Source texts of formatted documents
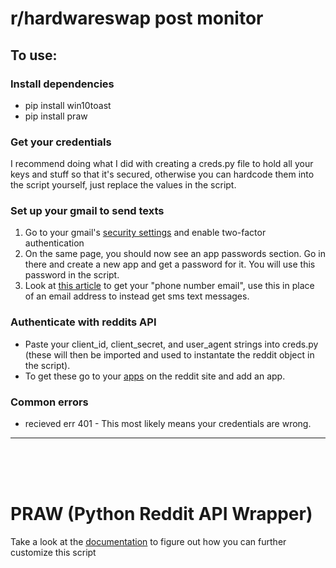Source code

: # r/hardwareswap post monitor
## To use:
### Install dependencies
* pip install win10toast
* pip install praw
### Get your credentials
I recommend doing what I did with creating a creds.py file to hold all your keys and stuff so that it's secured, otherwise you can hardcode them into the script yourself, just replace the values in the script.
### Set up your gmail to send texts
1. Go to your gmail's <a href="https://myaccount.google.com/security" target="_blank">security settings</a> and enable two-factor authentication
1. On the same page, you should now see an app passwords section. Go in there and create a new app and get a password for it. You will use this password in the script.
1. Look at [this article](https://www.digitaltrends.com/mobile/how-to-send-a-text-from-your-email-account/) to get your "phone number email", use this in place of an email address to instead get sms text messages.
### Authenticate with reddits API
* Paste your client_id, client_secret, and user_agent strings into creds.py (these will then be imported and used to instantate the reddit object in the script).
* To get these go to your [apps](https://reddit.com/prefs/apps) on the reddit site and add an app.
### Common errors
* recieved err 401 - This most likely means your credentials are wrong.
---
<br><br><br>
# PRAW (Python Reddit API Wrapper)
Take a look at the [documentation](https://praw.readthedocs.io/en/latest/) to figure out how you can further customize this script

● **What you have to do**: Please give only the number of lines above that contain "send".

● **Result for this exercise**: 2